Extract each line holding the word "categories" from the entries.

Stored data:
______________________________
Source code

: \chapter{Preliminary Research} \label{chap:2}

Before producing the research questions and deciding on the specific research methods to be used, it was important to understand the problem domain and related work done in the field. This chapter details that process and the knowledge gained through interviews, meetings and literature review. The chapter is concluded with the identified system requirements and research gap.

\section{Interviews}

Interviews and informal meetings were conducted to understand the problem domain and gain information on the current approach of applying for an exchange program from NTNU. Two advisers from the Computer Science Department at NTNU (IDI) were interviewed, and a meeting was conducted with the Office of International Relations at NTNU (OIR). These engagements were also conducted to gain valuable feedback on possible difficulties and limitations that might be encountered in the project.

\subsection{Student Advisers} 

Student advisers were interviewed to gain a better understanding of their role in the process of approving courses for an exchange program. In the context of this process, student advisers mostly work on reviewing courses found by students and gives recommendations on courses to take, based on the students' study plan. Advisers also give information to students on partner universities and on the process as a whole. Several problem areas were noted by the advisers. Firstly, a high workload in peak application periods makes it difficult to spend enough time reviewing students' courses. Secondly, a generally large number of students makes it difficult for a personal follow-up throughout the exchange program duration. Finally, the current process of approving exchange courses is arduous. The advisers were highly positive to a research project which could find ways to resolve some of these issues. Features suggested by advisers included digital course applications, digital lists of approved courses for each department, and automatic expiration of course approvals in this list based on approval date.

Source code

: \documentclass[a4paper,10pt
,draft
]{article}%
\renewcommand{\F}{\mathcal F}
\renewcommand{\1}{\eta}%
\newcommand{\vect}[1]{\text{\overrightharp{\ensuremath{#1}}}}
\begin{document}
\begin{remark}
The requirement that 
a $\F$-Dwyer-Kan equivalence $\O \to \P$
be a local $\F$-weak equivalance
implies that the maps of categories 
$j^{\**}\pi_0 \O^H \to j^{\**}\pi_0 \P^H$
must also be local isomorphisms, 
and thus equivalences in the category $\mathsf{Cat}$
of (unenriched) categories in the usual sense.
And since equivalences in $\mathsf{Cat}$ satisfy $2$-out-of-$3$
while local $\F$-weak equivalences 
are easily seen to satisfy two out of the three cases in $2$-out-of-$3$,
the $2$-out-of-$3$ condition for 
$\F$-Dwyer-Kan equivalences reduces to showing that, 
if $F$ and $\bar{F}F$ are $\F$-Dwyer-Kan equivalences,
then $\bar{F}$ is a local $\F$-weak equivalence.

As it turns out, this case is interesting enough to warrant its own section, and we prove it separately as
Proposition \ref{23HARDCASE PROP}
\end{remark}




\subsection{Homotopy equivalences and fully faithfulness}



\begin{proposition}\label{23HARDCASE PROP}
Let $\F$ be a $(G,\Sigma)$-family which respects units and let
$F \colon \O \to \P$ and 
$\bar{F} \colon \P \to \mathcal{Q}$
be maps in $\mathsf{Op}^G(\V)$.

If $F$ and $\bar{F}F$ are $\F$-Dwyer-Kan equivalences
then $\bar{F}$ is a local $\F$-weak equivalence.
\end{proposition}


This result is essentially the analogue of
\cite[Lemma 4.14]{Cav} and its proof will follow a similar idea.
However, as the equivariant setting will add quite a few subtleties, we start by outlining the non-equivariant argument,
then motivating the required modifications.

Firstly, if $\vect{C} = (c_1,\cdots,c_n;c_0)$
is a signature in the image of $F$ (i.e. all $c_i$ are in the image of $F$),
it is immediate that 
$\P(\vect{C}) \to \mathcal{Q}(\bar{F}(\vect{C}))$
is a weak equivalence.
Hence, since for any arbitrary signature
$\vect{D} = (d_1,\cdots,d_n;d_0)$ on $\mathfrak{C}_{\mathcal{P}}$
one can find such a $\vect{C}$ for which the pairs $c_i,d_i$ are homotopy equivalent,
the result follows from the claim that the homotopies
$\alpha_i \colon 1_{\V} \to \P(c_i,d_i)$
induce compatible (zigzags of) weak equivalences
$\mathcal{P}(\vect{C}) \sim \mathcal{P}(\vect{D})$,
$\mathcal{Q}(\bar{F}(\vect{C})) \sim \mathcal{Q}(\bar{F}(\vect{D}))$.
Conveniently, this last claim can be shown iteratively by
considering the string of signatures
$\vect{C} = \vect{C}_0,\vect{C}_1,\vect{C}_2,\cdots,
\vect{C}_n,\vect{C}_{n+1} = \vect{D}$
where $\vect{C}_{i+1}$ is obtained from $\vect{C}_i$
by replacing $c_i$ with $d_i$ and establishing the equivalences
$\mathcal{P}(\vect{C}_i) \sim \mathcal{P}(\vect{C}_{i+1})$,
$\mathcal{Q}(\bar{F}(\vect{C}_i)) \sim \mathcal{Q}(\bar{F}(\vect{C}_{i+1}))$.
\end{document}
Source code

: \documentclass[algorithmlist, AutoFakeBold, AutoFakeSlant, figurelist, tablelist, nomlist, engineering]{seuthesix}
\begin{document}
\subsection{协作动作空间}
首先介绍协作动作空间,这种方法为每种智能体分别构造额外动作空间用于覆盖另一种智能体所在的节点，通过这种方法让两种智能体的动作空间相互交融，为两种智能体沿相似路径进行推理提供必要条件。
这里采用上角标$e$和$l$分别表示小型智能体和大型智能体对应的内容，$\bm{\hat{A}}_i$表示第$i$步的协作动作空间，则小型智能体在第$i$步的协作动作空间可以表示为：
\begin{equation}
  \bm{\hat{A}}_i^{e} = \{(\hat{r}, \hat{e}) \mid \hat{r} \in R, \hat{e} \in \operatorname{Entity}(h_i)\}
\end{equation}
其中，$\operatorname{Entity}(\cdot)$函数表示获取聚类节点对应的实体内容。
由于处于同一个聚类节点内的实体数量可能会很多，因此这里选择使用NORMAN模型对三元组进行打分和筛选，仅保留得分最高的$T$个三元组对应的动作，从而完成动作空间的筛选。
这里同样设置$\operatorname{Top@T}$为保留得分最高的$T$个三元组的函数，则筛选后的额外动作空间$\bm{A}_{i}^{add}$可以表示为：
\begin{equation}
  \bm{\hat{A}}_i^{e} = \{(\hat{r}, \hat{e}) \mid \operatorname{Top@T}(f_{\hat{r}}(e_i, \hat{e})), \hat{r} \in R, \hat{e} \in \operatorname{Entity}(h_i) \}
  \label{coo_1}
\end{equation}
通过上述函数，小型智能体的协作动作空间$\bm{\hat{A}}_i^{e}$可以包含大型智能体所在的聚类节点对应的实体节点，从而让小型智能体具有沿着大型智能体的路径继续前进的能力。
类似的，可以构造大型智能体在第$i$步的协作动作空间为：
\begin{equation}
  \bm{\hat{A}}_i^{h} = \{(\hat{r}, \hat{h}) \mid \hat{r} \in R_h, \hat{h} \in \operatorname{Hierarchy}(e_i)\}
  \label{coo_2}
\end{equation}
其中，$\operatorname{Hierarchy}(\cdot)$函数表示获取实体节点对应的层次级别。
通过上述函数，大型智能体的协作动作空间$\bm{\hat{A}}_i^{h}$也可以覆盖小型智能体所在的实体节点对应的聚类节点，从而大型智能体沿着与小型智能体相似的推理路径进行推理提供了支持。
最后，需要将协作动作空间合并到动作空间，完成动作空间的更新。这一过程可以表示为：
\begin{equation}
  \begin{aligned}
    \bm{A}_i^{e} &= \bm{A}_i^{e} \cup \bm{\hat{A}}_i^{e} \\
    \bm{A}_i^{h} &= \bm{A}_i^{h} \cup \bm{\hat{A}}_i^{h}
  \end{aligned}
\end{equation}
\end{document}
______________________________
> _Written solution_
implies that the maps of categories 
of (unenriched) categories in the usual sense.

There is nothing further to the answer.